Serialization via msgpack/cbor/json ^^^^^^^^^^^^^^^^^^^^^^^^^^^^^^^^^^^

.. code-block:: python

>>> from persistqueue
>>> q = persistqueue.Queue('mypath', serializer=persistqueue.serializers.msgpack)
>>> # via cbor2
>>> # q = persistqueue.Queue('mypath', serializer=persistqueue.serializers.cbor2)
>>> # via json
>>> # q = Queue('mypath', serializer=persistqueue.serializers.json)
>>> q.get()
'b'
>>> q.task_done()

Explicit resource reclaim ^^^^^^^^^^^^^^^^^^^^^^^^^

For some reasons, an application may require explicit reclamation for file handles or sql connections before end of execution. In these cases, user can simply call: .. code-block:: python

q = Queue() # or q = persistqueue.SQLiteQueue('mypath', auto_commit=True)
del q

to reclaim related file handles or sql connections.

Tips

task_done is required both for file based queue and SQLite3 based queue (when auto_commit=False) to persist the cursor of next get to the disk.

Performance impact

Tests

persist-queue use tox to trigger tests.

.. code-block:: console

tox -e <PYTHON_VERSION>

Available <PYTHON_VERSION>: py27, py34, py35, py36, py37

.. code-block:: console

tox -e pep8

pyenv <https://github.com/pyenv/pyenv>_ is usually a helpful tool to manage multiple versions of Python.

Caution

Currently, the atomic operation is supported on Windows while still in experimental, That's saying, the data in persistqueue.Queue could be in unreadable state when an incidental failure occurs during Queue.task_done.

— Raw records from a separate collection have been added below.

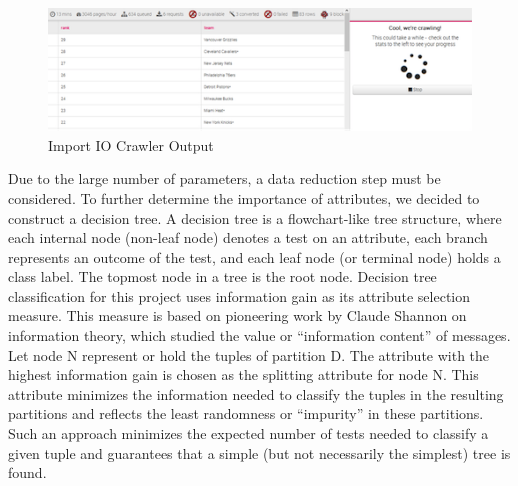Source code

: \documentclass{acm_proc_article-sp}
\begin{document}
\begin{figure}[!htb]
\centering
\includegraphics{Fig-3.png}
\caption{Import IO Crawler Output}
\end{figure}

Due to the large number of parameters, a data reduction step must be considered. To further determine the importance of attributes, we decided to construct a decision tree. A decision tree is a flowchart-like tree structure, where each internal node (non-leaf node) denotes a test on an attribute, each branch represents an outcome of the test, and each leaf node (or terminal node) holds a class label. The topmost node in a tree is the root node. Decision tree classification for this project uses information gain as its attribute selection measure. This measure is based on pioneering work by Claude Shannon on information theory, which studied the value or ``information content'' of messages. Let node N represent or hold the tuples of partition D. The attribute with the highest information gain is chosen as the splitting attribute for node N. This attribute minimizes the information needed to classify the tuples in the resulting partitions and reflects the least randomness or ``impurity'' in these partitions. Such an approach minimizes the expected number of tests needed to classify a given tuple and guarantees that a simple (but not necessarily the simplest) tree is found. 
\end{document}

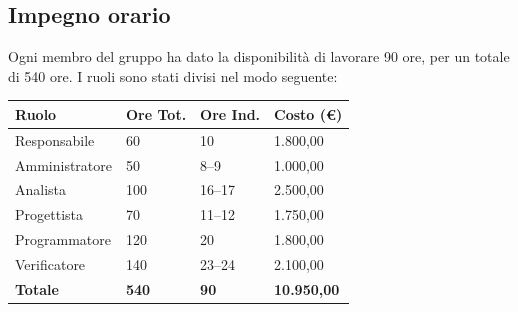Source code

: \documentclass[a4paper,10pt]{article}
\begin{document}
\subsection*{Impegno orario}
Ogni membro del gruppo ha dato la disponibilità di lavorare 90 ore, per un totale di 540 ore. I ruoli sono stati divisi nel modo seguente:
\begin{table}[h!]
\centering
\begin{tabular}{|p{2.7cm}|M{1.6cm}|M{1.6cm}|p{2.1cm}|}
  \hline
  \textbf{Ruolo} & \textbf{Ore Tot.} & \textbf{Ore Ind.} &  \textbf\textbf{Costo (€)} \\
  \hline
  Responsabile & 60 & 10 & 1.800,00\\
  \hline
  Amministratore & 50 & 8--9 & 1.000,00\\
  \hline
  Analista & 100 & 16--17 & 2.500,00\\
  \hline
  Progettista & 70 & 11--12 & 1.750,00\\
  \hline
  Programmatore & 120 & 20 & 1.800,00\\
  \hline
  Verificatore & 140 & 23--24 & 2.100,00\\
  \hline
  \textbf{Totale} & \textbf{540} & \textbf{90} & \textbf{10.950,00}\\
  \hline
\end{tabular}
\end{table}

\newpage
\end{document}
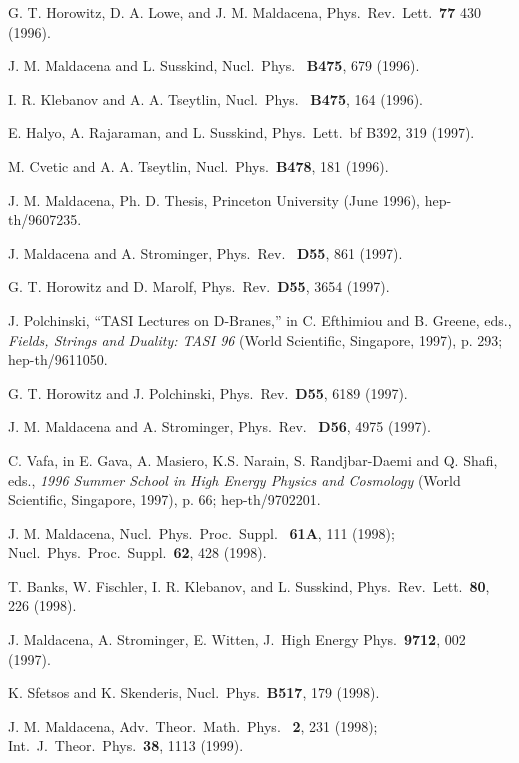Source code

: \documentclass[12pt]{article} \usepackage{latexsym}
\begin{document}
\begin{thebibliography}{99}
 G. T. Horowitz, D. A. Lowe, and J. M. Maldacena, Phys.\
  Rev.\ Lett.\ {\bf 77} 430 (1996).

 J. M. Maldacena and L. Susskind, Nucl.\ Phys.\ {\bf
  B475}, 679 (1996).

 I. R. Klebanov and A. A. Tseytlin, Nucl.\ Phys.\ {\bf
  B475}, 164 (1996).

 E. Halyo, A. Rajaraman, and L. Susskind, Phys.\ Lett.\
  {bf B392}, 319 (1997).

 M. Cvetic and A. A. Tseytlin, Nucl.\ Phys.\ {\bf B478},
  181 (1996).

 J. M. Maldacena, Ph. D. Thesis, Princeton University
  (June 1996), hep-th/9607235.

 J. Maldacena and A. Strominger, Phys.\ Rev.\ {\bf
  D55}, 861 (1997).

 G. T. Horowitz and D. Marolf, Phys.\ Rev.\ {\bf D55},
  3654 (1997).

 J. Polchinski, ``TASI Lectures on D-Branes,'' in 
  C. Efthimiou and B. Greene, eds., \emph{Fields, Strings and Duality:
  TASI 96} (World Scientific, Singapore, 1997), p. 293;
  hep-th/9611050.

 G. T. Horowitz and J. Polchinski, Phys.\ Rev.\ {\bf D55},
  6189 (1997).

  J. M. Maldacena and A. Strominger, Phys.\ Rev.\ {\bf
  D56}, 4975 (1997).

 C. Vafa, in E. Gava, A. Masiero, K.S. Narain,
  S. Randjbar-Daemi and Q. Shafi, eds., \emph{1996 Summer School in High
  Energy Physics and Cosmology} (World Scientific, Singapore, 1997),
  p. 66; hep-th/9702201.

 J. M. Maldacena, Nucl.\ Phys.\ Proc.\ Suppl.\ {\bf
  61A}, 111 (1998); Nucl.\ Phys.\ Proc.\ Suppl.\ {\bf 62}, 428 (1998).

\bibitem{BFKS} T. Banks, W. Fischler, I. R. Klebanov, and L. Susskind,
  Phys.\ Rev.\ Lett.\ {\bf 80}, 226 (1998).

 J. Maldacena, A. Strominger, E. Witten, J.\ High Energy
  Phys.\ {\bf 9712}, 002 (1997).

 K. Sfetsos and K. Skenderis, Nucl.\ Phys.\ {\bf B517},
  179 (1998).

 J. M. Maldacena, Adv.\ Theor.\ Math.\ Phys.\ {\bf
  2}, 231 (1998); Int.\ J.\ Theor.\ Phys.\ {\bf 38}, 1113 (1999).


\end{thebibliography}
\end{document}
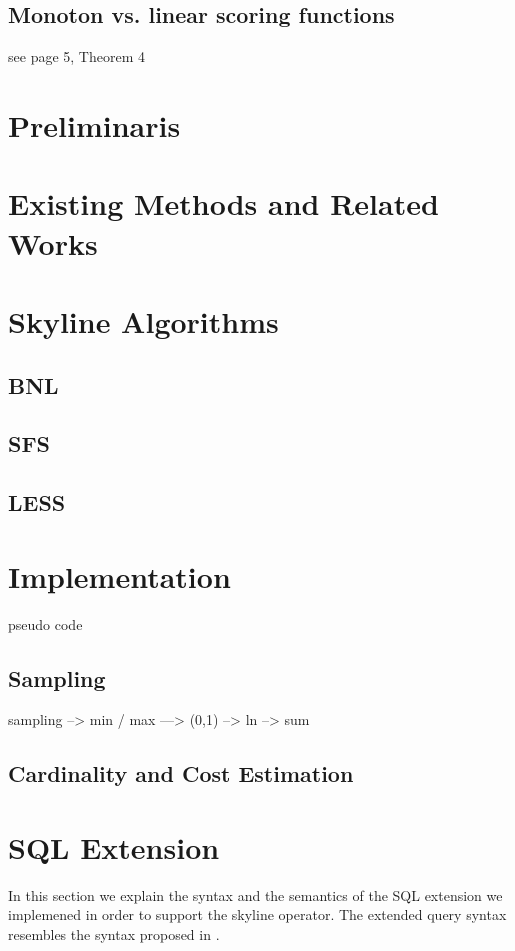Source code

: \subsection{Monoton vs. linear scoring functions}
see \citep{Chomicki2002a} page 5, Theorem 4

\section{Preliminaris}
\section{Existing Methods and Related Works}
\section{Skyline Algorithms}
\subsection{BNL}
\subsection{SFS}
\subsection{LESS}

\section{Implementation}
pseudo code

\subsection{Sampling}

sampling --> min / max  ---> (0,1) --> ln   --> sum

\subsection{Cardinality and Cost Estimation}


\section{SQL Extension}

In this section we explain the syntax and the semantics of the SQL
extension we implemened in order to support the skyline operator. The
extended query syntax resembles the syntax proposed in
\citep{Borzsonyi2001}.

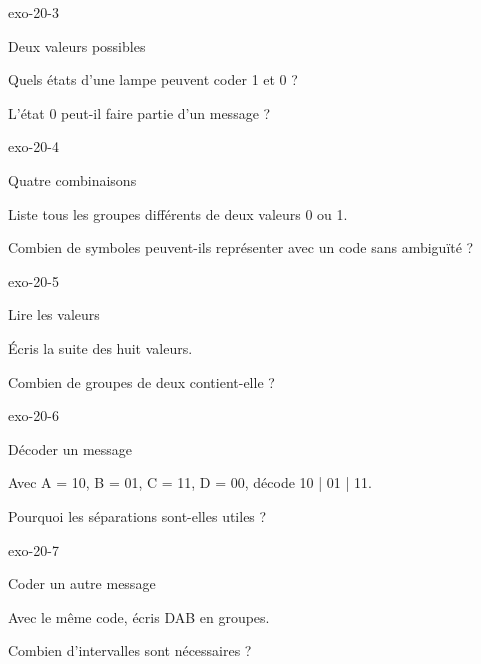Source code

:\documentclass[12pt,twoside,openany]{book}
\begin{document}
\begin{blocLivre}{exo-20-3}
\begin{exercice}[1]{Deux valeurs possibles}
\begin{questions}
\item Quels états d’une lampe peuvent coder 1 et 0 ?
\item L’état 0 peut-il faire partie d’un message ?
\end{questions}
\end{exercice}\end{blocLivre}
\begin{blocLivre}{exo-20-4}
\begin{exercice}[1]{Quatre combinaisons}
\begin{questions}
\item Liste tous les groupes différents de deux valeurs 0 ou 1.
\item Combien de symboles peuvent-ils représenter avec un code sans ambiguïté ?
\end{questions}
\end{exercice}\end{blocLivre}
\begin{blocLivre}{exo-20-5}
\begin{exercice}[1]{Lire les valeurs}
\begin{questions}
\item Écris la suite des huit valeurs.
\item Combien de groupes de deux contient-elle ?
\end{questions}
\end{exercice}\end{blocLivre}
\begin{blocLivre}{exo-20-6}
\begin{exercice}[2]{Décoder un message}
\begin{questions}
\item Avec A = 10, B = 01, C = 11, D = 00, décode 10 | 01 | 11.
\item Pourquoi les séparations sont-elles utiles ?
\end{questions}
\end{exercice}\end{blocLivre}
\begin{blocLivre}{exo-20-7}
\begin{exercice}[2]{Coder un autre message}
\begin{questions}
\item Avec le même code, écris DAB en groupes.
\item Combien d’intervalles sont nécessaires ?
\end{questions}
\end{exercice}\end{blocLivre}
\end{document}
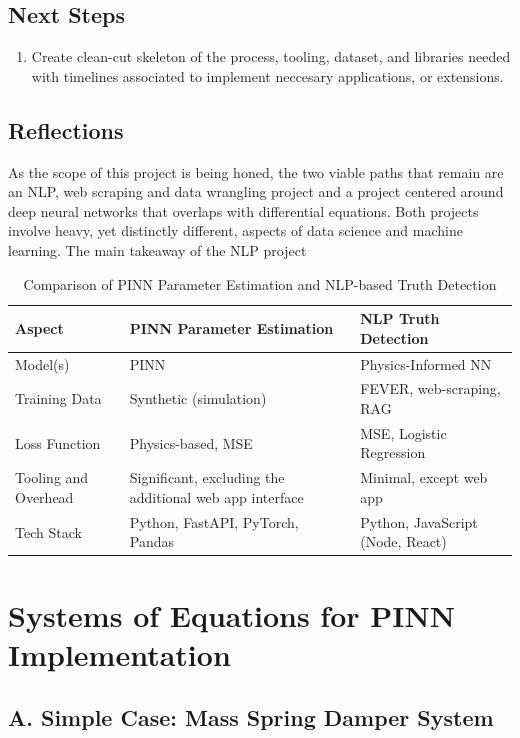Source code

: \documentclass[11pt,letterpaper]{article}
\newcommand{\nextSteps}[1]{
    \subsection*{Next Steps}
    #1
}
\newcommand{\reflections}[1]{
    \subsection*{Reflections}
    #1
}
\begin{document}
\nextSteps{
\begin{enumerate}
    \item Create clean-cut skeleton of the process, tooling, dataset, and libraries needed with timelines associated to implement neccesary applications, or extensions.
\end{enumerate}
}

\reflections{
As the scope of this project is being honed, the two viable paths that remain are an NLP, web scraping and data wrangling project and a project centered around deep neural networks that overlaps with differential equations. Both projects involve heavy, yet distinctly different, aspects of data science and machine learning. The main takeaway of the NLP project

\begin{table}[h!]
\centering
\begin{tabular}{|>{\centering\arraybackslash}p{3.5cm}|
                >{\centering\arraybackslash}p{5cm}|
                >{\centering\arraybackslash}p{5cm}|}
\hline
\textbf{Aspect} & \textbf{PINN Parameter Estimation} & \textbf{NLP Truth Detection} \\
\hline
Model(s) & PINN & Physics-Informed NN \\
Training Data & Synthetic (simulation) & FEVER, web-scraping, RAG \\
Loss Function & Physics-based, MSE & MSE, Logistic Regression \\
Tooling and Overhead & Significant, excluding the additional web app interface & Minimal, except web app \\
Tech Stack & Python, FastAPI, PyTorch, Pandas & Python, JavaScript (Node, React)\\
\hline
\end{tabular}
\caption{Comparison of PINN Parameter Estimation and NLP-based Truth Detection}
\end{table}


}


\newpage
\appendix
\section{Systems of Equations for PINN Implementation}
\subsection*{A. Simple Case: Mass Spring Damper System}
\end{document}
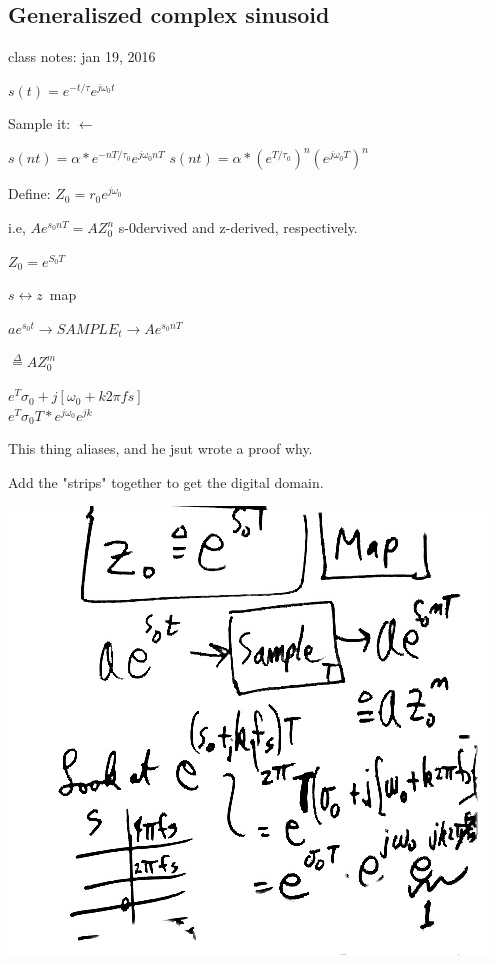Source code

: \subsection*{Generaliszed complex sinusoid}
class notes: jan 19, 2016

$s(t) = e^{-t/\tau}e^{j\omega_0 t}$


Sample it: $ \leftarrow$

$s(nt) = \alpha * e ^{-nT/\tau_0}e^{j\omega_0 n T}$
$s(nt) = \alpha * (e ^{T/\tau_0})^n(e^{j\omega_0T})^n$


Define: $Z_0 = r_0 e^{j\omega_0}$

i.e, $Ae^{s_0 n T} = AZ_0^n$ s-0dervived and z-derived, respectively.

$Z_0 = e^{S_0 T}$  

\mbox{$s \leftrightarrow z$ map}

$a e^{s_0 t} \rightarrow SAMPLE_t \rightarrow Ae^{s_0 n T}$

$\stackrel{\Delta}{=} A Z_0^m$

$e^T{\sigma_0 + j[\omega_0 + k2\pi fs ]}$\\
$e^T{\sigma_0 T} * e^{j\omega_0}e^{jk}$ 

This thing aliases, and he jsut wrote a proof why. 

Add the "strips" together to get the digital domain.



\includegraphics[scale=0.5]{photos/jan17/9a}



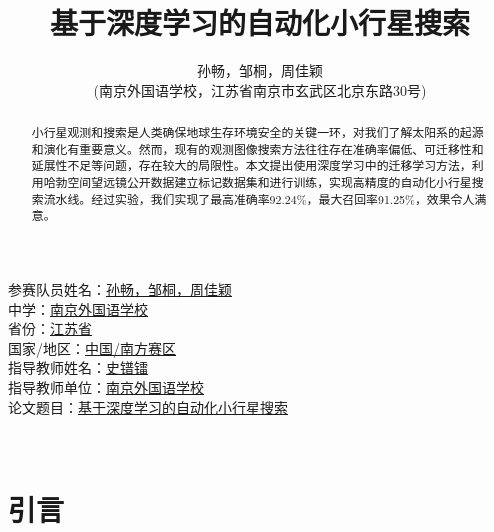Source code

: \documentclass[12pt,a4paper]{article}%
\title{\fontsize{18pt}{27pt}\selectfont%
	{\heiti%
    基于深度学习的自动化小行星搜索}}%
\author{\fontsize{12pt}{18pt}\selectfont%
	{\fangsong%
		孙畅，邹桐，周佳颖 }\\%
	\fontsize{10.5pt}{15.75pt}\selectfont%
	{\fangsong%
		(南京外国语学校，江苏省南京市玄武区北京东路30号)}}%
\date{}%
\begin{document}

\begin{titlepage}
    \begin{flushleft}
        \fontsize{22pt}{40pt}\selectfont
        参赛队员姓名：\underline{孙畅，邹桐，周佳颖} \\
        中学：\underline{南京外国语学校}\\
        省份：\underline{江苏省}\\
        国家/地区：\underline{中国/南方赛区}\\
        指导教师姓名：\underline{史镨镭}\\
        指导教师单位：\underline{南京外国语学校}\\
        论文题目：\underline{基于深度学习的自动化小行星搜索}
    \end{flushleft}
\end{titlepage}

\maketitle%
\lhead{}%
\chead{}%
\rhead{}%
\lfoot{}%
\cfoot{\thepage}%
\rfoot{}%
\begin{abstract}
    \fangsong 小行星观测和搜索是人类确保地球生存环境安全的关键一环，对我们了解太阳系的起源和演化有重要意义。然而，现有的观测图像搜索方法往往存在准确率偏低、可迁移性和延展性不足等问题，存在较大的局限性。本文提出使用深度学习中的迁移学习方法，利用哈勃空间望远镜公开数据建立标记数据集和进行训练，实现高精度的自动化小行星搜索流水线。经过实验，我们实现了最高准确率92.24\%，最大召回率91.25\%，效果令人满意。
\end{abstract}

\begin{adjustwidth}{1.06cm}{1.06cm}
    \fontsize{10.5pt}{15.75pt}\\
\end{adjustwidth}

\newpage

\tableofcontents

\newpage

\section{引言}
\end{document}

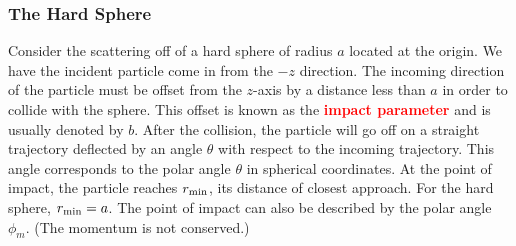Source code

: \documentclass[12pt,a4paper]{article}
\begin{document}
\subsubsection{The Hard Sphere}
\cite{benacquista2018classical} Consider the scattering off of a hard sphere of radius $a$ located at the origin. We have the incident particle come in from the $-z$ direction. The incoming direction of the particle must be offset from the $z$-axis by a distance less than $a$ in order to collide with the sphere. This offset is known as the \textcolor{red}{\bf impact parameter} and is usually denoted by $b$. After the collision, the particle will go off on a straight trajectory deflected by an angle $\theta$ with respect to the incoming trajectory. This angle corresponds to the polar angle $\theta$ in spherical coordinates. At the point of impact, the particle reaches $r_{\rm min}$, its distance of closest approach. For the hard sphere, $r_{\rm min} = a$. The point of impact can also be described by the polar angle $\phi_{m}$. (The momentum is not conserved.)
\end{document}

DO NOT put any critical data on persistqueue.queue on Windows.

Contribution

Simply fork this repo and send PR for your code change(also tests to cover your change), remember to give a title and description of your PR. I am willing to enhance this project with you :).

License

BSD <LICENSE>_

Contributors

Contributors <https://github.com/peter-wangxu/persist-queue/graphs/contributors>_

FAQ

persistqueue open 2 connections for the db if multithreading=True, the SQLite database is locked until that transaction is committed. The timeout parameter specifies how long the connection should wait for the lock to go away until raising an exception. Default time is 10, increase timeout when creating the queue if above error occurs.

The sqlite3 queues are heavily tested under multi-threading environment, if you find it's not thread-safe, please make sure you set the multithreading=True when initializing the queue before submitting new issue:).